Ballman Way in Topaz Ranch Estates is a rocky road. Photo special to The R-C by Mark Pascus

Ballman Way in Topaz Ranch Estates is a rocky road. Photo special to The R-C by Mark Pascus

Thursday was the last day of work for Topaz Ranch Estate General Improvement District employees Reid Howard and Christine Bradford.

Howard said he doesn’t feel safe working for the district due to the conflicts between the board and residents over the state of the roads in the south county community.

Howard and Bradford join District Operations Manager Cody Dalhaus leaving the district short of personnel even as the roads continue to deteriorate.

“I grew up here,” Howard said on Thursday. “I enjoyed helping people out. But I couldn’t stay. It’s too much.”

Resident Mark Pascus said he is watching the roads along Ballman Way disintegrate as a result of flood damage and previous maintenance issues.

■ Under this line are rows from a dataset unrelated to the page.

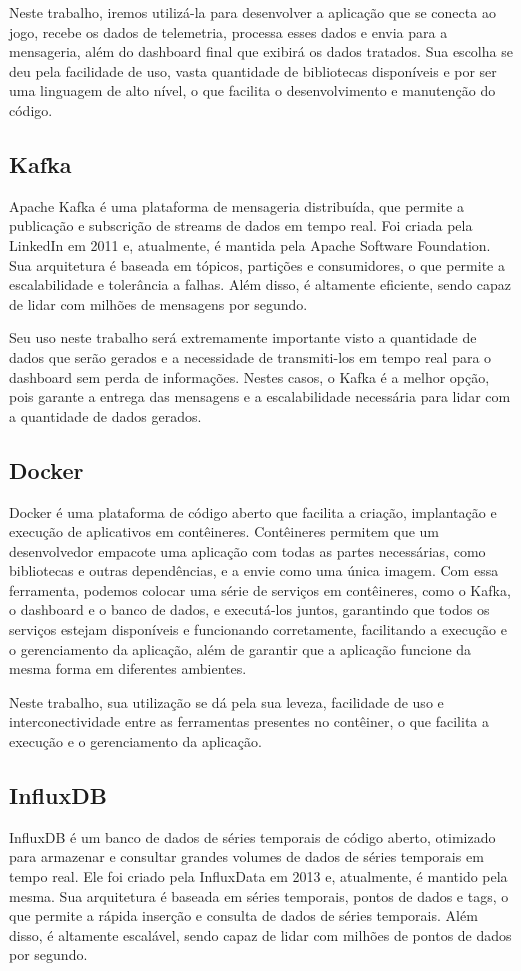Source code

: \documentclass[12pt, %
openright, 
oneside, %
a4paper,    %
brazil]{facom-ufu-abntex2}
\begin{document}
Neste trabalho, iremos utilizá-la para desenvolver a aplicação que se conecta ao jogo, recebe os dados de telemetria, processa esses dados e envia para a mensageria, além do dashboard final que exibirá os dados tratados.
Sua escolha se deu pela facilidade de uso, vasta quantidade de bibliotecas disponíveis e por ser uma linguagem de alto nível, o que facilita o desenvolvimento e manutenção do código.

\subsection{Kafka}
Apache Kafka é uma plataforma de mensageria distribuída, que permite a publicação e subscrição de streams de dados em tempo real. Foi criada pela LinkedIn em 2011 e, atualmente, é mantida pela Apache Software Foundation.
Sua arquitetura é baseada em tópicos, partições e consumidores, o que permite a escalabilidade e tolerância a falhas. Além disso, é altamente eficiente, sendo capaz de lidar com milhões de mensagens por segundo.

Seu uso neste trabalho será extremamente importante visto a quantidade de dados que serão gerados e a necessidade de transmiti-los em tempo real para o dashboard sem perda de informações.
Nestes casos, o Kafka é a melhor opção, pois garante a entrega das mensagens e a escalabilidade necessária para lidar com a quantidade de dados gerados.

\subsection{Docker}
Docker é uma plataforma de código aberto que facilita a criação, implantação e execução de aplicativos em contêineres. Contêineres permitem que um desenvolvedor empacote uma aplicação com todas as partes necessárias, como bibliotecas e outras dependências, e a envie como uma única imagem.
Com essa ferramenta, podemos colocar uma série de serviços em contêineres, como o Kafka, o dashboard e o banco de dados, e executá-los juntos, garantindo que todos os serviços estejam disponíveis e funcionando corretamente, facilitando a execução e o gerenciamento da aplicação,
além de garantir que a aplicação funcione da mesma forma em diferentes ambientes.

Neste trabalho, sua utilização se dá pela sua leveza, facilidade de uso e interconectividade entre as ferramentas presentes no contêiner, o que facilita a execução e o gerenciamento da aplicação.

\subsection{InfluxDB}
InfluxDB é um banco de dados de séries temporais de código aberto, otimizado para armazenar e consultar grandes volumes de dados de séries temporais em tempo real. Ele foi criado pela InfluxData em 2013 e, atualmente, é mantido pela mesma.
Sua arquitetura é baseada em séries temporais, pontos de dados e tags, o que permite a rápida inserção e consulta de dados de séries temporais. Além disso, é altamente escalável, sendo capaz de lidar com milhões de pontos de dados por segundo.
\end{document}
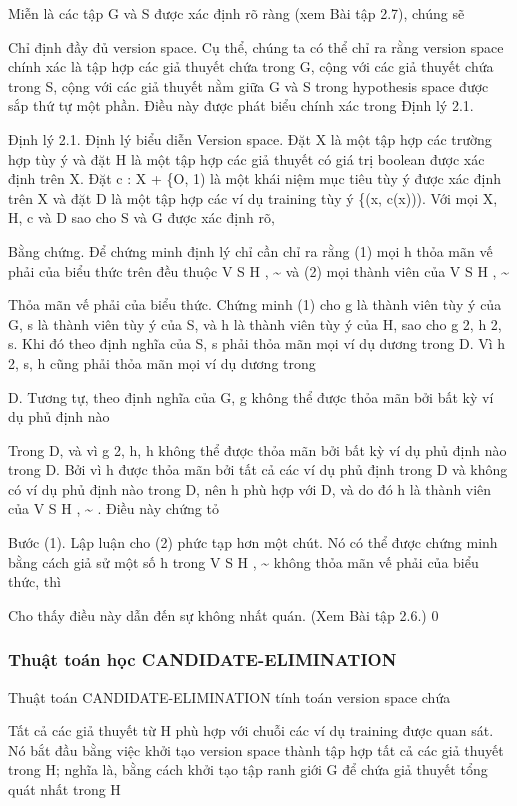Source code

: Miễn là các tập G và S được xác định rõ ràng (xem Bài tập 2.7), chúng sẽ

Chỉ định đầy đủ version space. Cụ thể, chúng ta có thể chỉ ra rằng version space chính xác là tập hợp các giả thuyết chứa trong G, cộng với các giả thuyết chứa trong S, cộng với các giả thuyết nằm giữa G và S trong hypothesis space được sắp thứ tự một phần. Điều này được phát biểu chính xác trong Định lý 2.1.

Định lý 2.1. Định lý biểu diễn Version space. Đặt X là một tập hợp các trường hợp tùy ý và đặt H là một tập hợp các giả thuyết có giá trị boolean được xác định trên X. Đặt c : X + \{O, 1) là một khái niệm mục tiêu tùy ý được xác định trên X và đặt D là một tập hợp các ví dụ training tùy ý \{(x, c(x))). Với mọi X, H, c và D sao cho S và G được xác định rõ,

Bằng chứng. Để chứng minh định lý chỉ cần chỉ ra rằng (1) mọi h thỏa mãn vế phải của biểu thức trên đều thuộc V S H , \textasciitilde{} và (2) mọi thành viên của V S H , \textasciitilde{}

Thỏa mãn vế phải của biểu thức. Chứng minh (1) cho g là thành viên tùy ý của G, s là thành viên tùy ý của S, và h là thành viên tùy ý của H, sao cho g 2, h 2, s. Khi đó theo định nghĩa của S, s phải thỏa mãn mọi ví dụ dương trong D. Vì h 2, s, h cũng phải thỏa mãn mọi ví dụ dương trong

D. Tương tự, theo định nghĩa của G, g không thể được thỏa mãn bởi bất kỳ ví dụ phủ định nào

Trong D, và vì g 2, h, h không thể được thỏa mãn bởi bất kỳ ví dụ phủ định nào trong D. Bởi vì h được thỏa mãn bởi tất cả các ví dụ phủ định trong D và không có ví dụ phủ định nào trong D, nên h phù hợp với D, và do đó h là thành viên của V S H , \textasciitilde{} . Điều này chứng tỏ

Bước (1). Lập luận cho (2) phức tạp hơn một chút. Nó có thể được chứng minh bằng cách giả sử một số h trong V S H , \textasciitilde{} không thỏa mãn vế phải của biểu thức, thì

Cho thấy điều này dẫn đến sự không nhất quán. (Xem Bài tập 2.6.) 0

\subsubsection{Thuật toán học CANDIDATE-ELIMINATION}

Thuật toán CANDIDATE-ELIMINATION tính toán version space chứa

Tất cả các giả thuyết từ H phù hợp với chuỗi các ví dụ training được quan sát. Nó bắt đầu bằng việc khởi tạo version space thành tập hợp tất cả các giả thuyết trong H; nghĩa là, bằng cách khởi tạo tập ranh giới G để chứa giả thuyết tổng quát nhất trong H

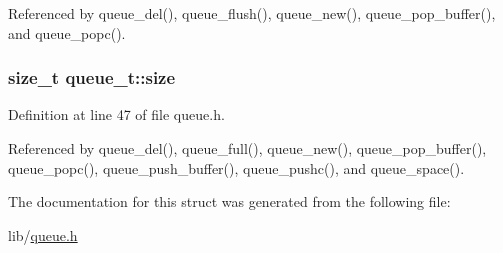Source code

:Referenced by queue\+\_\+del(), queue\+\_\+flush(), queue\+\_\+new(), queue\+\_\+pop\+\_\+buffer(), and queue\+\_\+popc().

\subsubsection[{\texorpdfstring{size}{size}}]{\setlength{\rightskip}{0pt plus 5cm}size\+\_\+t queue\+\_\+t\+::size}\hypertarget{structqueue__t_a83a13b888f9d4ef127d706559818b779}{}\label{structqueue__t_a83a13b888f9d4ef127d706559818b779}


Definition at line 47 of file queue.\+h.



Referenced by queue\+\_\+del(), queue\+\_\+full(), queue\+\_\+new(), queue\+\_\+pop\+\_\+buffer(), queue\+\_\+popc(), queue\+\_\+push\+\_\+buffer(), queue\+\_\+pushc(), and queue\+\_\+space().



The documentation for this struct was generated from the following file\+:\begin{DoxyCompactItemize}
\item 
lib/\hyperlink{queue_8h}{queue.\+h}\end{DoxyCompactItemize}
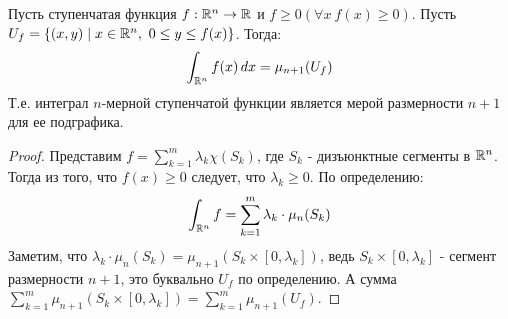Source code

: \begin{statement*}
    Пусть ступенчатая функция $f: \Real^n \to \Real$ и $f \ge 0 (\forall x \ f(x) \ge 0)$. Пусть $U_f = \{ (x, y) \mid x \in \Real^n, \ 0 \le y \le f(x) \}$. Тогда:
    \[\int_{\Real^n} f(x) \diff x = \mu_{n+1}(U_f)\]
    Т.е. интеграл $n$-мерной ступенчатой функции является мерой размерности $n+1$ для ее подграфика.
    \begin{proof}
        Представим $f = \sum_{k=1}^{m} \lambda_k \chi(S_k)$, где $S_k$ - дизъюнктные сегменты в $\Real^n$. Тогда из того, что $f(x) \ge 0$ следует, что $\lambda_k \ge 0$. По определению:
        \[\int_{\Real^n}f = \sum_{k=1}^{m}\lambda_k \cdot \mu_n(S_k)\]
        Заметим, что $\lambda_k \cdot \mu_n(S_k) = \mu_{n+1}(S_k \times [0, \lambda_k])$, ведь $S_k \times [0, \lambda_k]$ - сегмент размерности $n+1$, это буквально $U_f$ по определению.
        А сумма $\sum_{k=1}^{m} \mu_{n+1}(S_k \times [0, \lambda_k]) = \sum_{k=1}^{m}\mu_{n+1}(U_f)$.
    \end{proof}
\end{statement*}

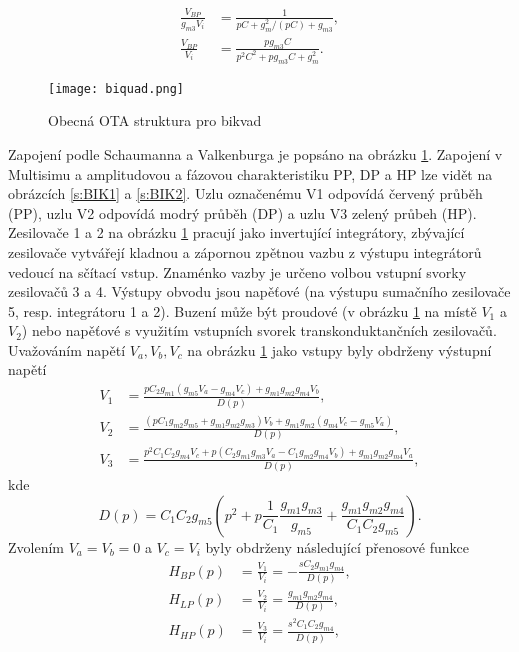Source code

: \begin{align}
\frac{V_{BP}}{g_{m3}V_i} &= \frac{1}{pC + g_m^2/(pC) + g_{m3}},\\
\frac{V_{BP}}{V_i} &= \frac{pg_{m3}C}{p^2C^2 + pg_{m3}C + g_m^2}.
\end{align}
\begin{figure}[h]
\centering
\texttt{[image: biquad.png]}
\caption[Obecná OTA struktura pro bikvad]{Obecná OTA struktura pro bikvad \label{s:BIK}}
\end{figure}
\noindent Zapojení podle Schaumanna a Valkenburga \cite{18} je popsáno na obrázku \ref{s:BIK}. Zapojení v Multisimu a amplitudovou a fázovou charakteristiku PP, DP a HP lze vidět na obrázcích \ref{s:BIK1} a \ref{s:BIK2}. Uzlu označenému V1 odpovídá červený průběh (PP), uzlu V2 odpovídá modrý průběh (DP) a uzlu V3 zelený průbeh (HP). Zesilovače 1 a 2 na obrázku \ref{s:BIK} pracují jako invertující integrátory, zbývající zesilovače vytvářejí kladnou a zápornou zpětnou vazbu z výstupu integrátorů vedoucí na sčítací vstup. Znaménko vazby je určeno volbou vstupní svorky zesilovačů 3 a 4. Výstupy obvodu jsou napěťové (na výstupu sumačního zesilovače 5, resp. integrátoru 1 a 2). Buzení může být proudové (v obrázku \ref{s:BIK} na místě $V_1$ a $V_2$) nebo napěťové s využitím vstupních svorek transkonduktančních zesilovačů. Uvažováním napětí $V_a, V_b, V_c$ na obrázku \ref{s:BIK} jako vstupy byly obdrženy výstupní napětí
\begin{align}
V_1 &= \frac{pC_2g_{m1}(g_{m5}V_a - g_{m4}V_c) + g_{m1}g_{m2}g_{m4}V_b}{D(p)},\\
V_2 &= \frac{(pC_1g_{m2}g_{m5} + g_{m1}g_{m2}g_{m3})V_b + g_{m1}g_{m2}(g_{m4}V_c - g_{m5}V_a)}{D(p)},\\
V_3 &= \frac{p^2C_1C_2g_{m4}V_c + p(C_2g_{m1}g_{m3}V_a - C_1g_{m2}g_{m4}V_b) + g_{m1}g_{m2}g_{m4}V_a}{D(p)},
\end{align}\label{s:V3}
kde
\begin{equation}
D(p) = C_1C_2g_{m5}(p^2 + p\frac{1}{C_1}\frac{g_{m1}g_{m3}}{g_{m5}} + \frac{g_{m1}g_{m2}g_{m4}}{C_1C_2g_{m5}}).
\end{equation}\label{s:DS}
\noindent Zvolením $V_a = V_b = 0$ a $V_c = V_i$ byly obdrženy následující přenosové funkce
\begin{align}
H_{BP}(p) &= \frac{V_1}{V_i} = - \frac{sC_2g_{m1}g_{m4}}{D(p)},\\
H_{LP}(p) &= \frac{V_2}{V_i} = \frac{g_{m1}g_{m2}g_{m4}}{D(p)},\\
H_{HP}(p) &= \frac{V_3}{V_i} = \frac{s^2C_1C_2g_{m4}}{D(p)},
\end{align}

He’s concerned that the damage will end up isolating his neighborhood.

“We’re going to be landlocked,” the 12-year resident said on Tuesday. “They tried to gravel it and now there’s a big sinkhole. (We) will be landlocked if our auxiliary road gives way, like it looks like it’s doing.”

Pascus said he fears that with the workers leaving, residents will be left to figure out the roads on their own.

Around 1,650 people live in the community that’s located in southeastern Douglas County off of Highway 208.

Roads within its boundaries are the responsibility of the improvement district board, which is elected and has its own tax base.

The community bore the brunt of the winter storms, particularly a Tonopah low which dumped snow in the Pine Nuts and eastern Carson Valley.

Estimates on the damage to Topaz Ranch Estates have increased to $7.2-7.3 million, according to district board members, who sought help from Douglas County commissioners earlier this month.

Just the 25-percent match for potential Federal Emergency Management Administration funds could amount to more than 10 times the district’s annual tax revenue.

District Chairman Brandon Taylor told commissioners on July 6 that the $160,000 a year the district receives in property taxes has to cover 27 miles of roads.

Pascus and resident Jeff Mehoves have told The Record-Courier the roads weren’t that great before the storms.

Topaz Ranch Estates has one of the highest tax rates in Douglas County, but also one of the lowest tax bases. In Nevada, property tax is based on property value, which determines the actual tax residents pay.

Formed Sept. 7, 1971, the district has its own taxing authority and is responsible for roads within its boundaries. According to the Clerk-Treasurer’s Office the tax rate dedicated to the district is 85.46 cents per $100 assessed valuation, the maximum.

It has been 31 years since the entire Topaz Ranch Estates General Improvement District board resigned in 1992, in part over difficulties maintaining the roads.